ある脳科学者は「自分という主体意識は脳が作り出す仮想でしかない」と言う。いまの科学ではそれしか言えない。反論するためには、霊なり魂の存在を証明する必要がある。自己は仮想に過ぎない。科学的にはその通りだ。

最近ますます盛んになっている心理学ブームからはトンデモナイ理論や考え方が次々と登場している。思い通りに生きる方法などあり得ないのだし、たとえそれが実現しても面白くないように思うのだが、そういう本を好んで読む人がいるということにも唖然とさせられる。近年は特には唖然とさせらることが増えてきた。きっとこれは私に限った話ではないだろう。(笑)

昔よく使われたアイデンティティ(自分は何者であり、何をなすべきかという自己の定義。自己同一性。本稿では帰属アイデンティティは除外する。)というのも、自己と同様に虚構であり仮想だ。そこには本質もなければ実体もない。この事実を正しく理解しておかないと、とんでもない罠に落ちる。

 

■臨床心理学の落とし穴

臨床心理学は科学ではない。心理学者は思い思いの仮説を作って行くが、その仮説が正しいか否かが問われることはない。それでも学問だとされるのは、科学的な証明はできないが臨床では成果を上げていると思われているからだ。

もっとも、これらの考え方や技法は適度に用いるべきであって、深く追求すると泥沼になる。「本当の自分」だとか「自分らしさ」などということは、どんなに考えても答えの出るような問題ではない。単なる時間の無駄ならまだしも、かえって悩みを増やすことになる。

臨床心理学の知見や技法を使うことに問題はないが、期待し過ぎたり、深く追求したりしてはいけない。ヒントやきっかけ、あるいは気休めにはなるかもしれないが、それですべての問題が解決できるような性質のものではない。使用法を間違えれば、薬も毒になる。そういうものだ。

 

アイデンティティという虚構

人間とは言葉という過剰を背負った動物である。丸山圭三郎の言葉を使えば、本能レベルの「身分け構造」と、言語レベルの「言分け構造」によって引き裂かれた世界を生きている。生きる意味や、自分の価値を考えずにはいられない。なんとも面倒くさい動物なのだ。

性格や個性ならともかく「アイデンティティ」という言葉はえらそうだ。そして、この概念が登場してから、多くの人が「アイデンティティ」は重要なのだと考えるようになった。
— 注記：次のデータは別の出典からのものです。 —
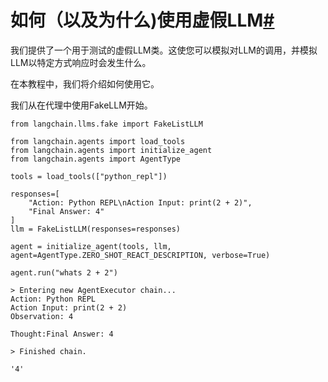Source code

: 

如何（以及为什么)使用虚假LLM[#](#how-and-why-to-use-the-fake-llm "Permalink to this headline")
==================================================================================

我们提供了一个用于测试的虚假LLM类。这使您可以模拟对LLM的调用，并模拟LLM以特定方式响应时会发生什么。

在本教程中，我们将介绍如何使用它。

我们从在代理中使用FakeLLM开始。

```
from langchain.llms.fake import FakeListLLM

```

```
from langchain.agents import load_tools
from langchain.agents import initialize_agent
from langchain.agents import AgentType

```

```
tools = load_tools(["python_repl"])

```

```
responses=[
    "Action: Python REPL\nAction Input: print(2 + 2)",
    "Final Answer: 4"
]
llm = FakeListLLM(responses=responses)

```

```
agent = initialize_agent(tools, llm, agent=AgentType.ZERO_SHOT_REACT_DESCRIPTION, verbose=True)

```

```
agent.run("whats 2 + 2")

```

```
> Entering new AgentExecutor chain...
Action: Python REPL
Action Input: print(2 + 2)
Observation: 4

Thought:Final Answer: 4

> Finished chain.

```

```
'4'

```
しかし、アイデンティティもまた虚構であり、流動的なものなのだから、確固たるアイデンティティを確立するなどという方向性は一長一短だ。

生涯を通じて首尾一貫したアイデンティティを貫く人などいないし、それが正しい生き方でも、素晴らしい生き方でもない。むしろ、状況に応じて虚構としてのアイデンティティを柔軟に変えて行くことの方が重要だろう。

心というのは映像のようなものだ。多くの要素が像を描いているだけで、本質もなければ実体もない。本質があるかのように振る舞うために、アイデンティティという虚構を作る、という解釈すら成り立つだろう。人間には本質とか実体というものを求める性質があるのだから。

 

■現実と虚構

私たちは現実を生きていると感じている。しかし、現実とは何かを突き詰めると、私たちは現実から得られる虚構を見ているだけであり、決して現実の世界を見ることのできない動物だということになる。

そんな馬鹿な話はないだろう。そうではなく、虚構もまた現実の一形態なのだ。私たちは、虚構あるいは仮想を共有することで社会を形成して生きている。

言い換えると、共有できる虚構が存在するから世界は成立しているのであり、自分自身というものを意識することができる。もっとも、そこには共有できない多くの差異がある。危険なのは一つの現実こそが真実であるという馬鹿げた信念だ。

20世紀哲学の最大の功績は、絶対的な真理など存在しないということを証明したことにある。これからの時代を生きるためには、アイデンティティという虚構を画期的に変化させる必要があるのだろう。それには、世界についての新しい文脈が必要となる。いま、新しい世界観が切実に求められている。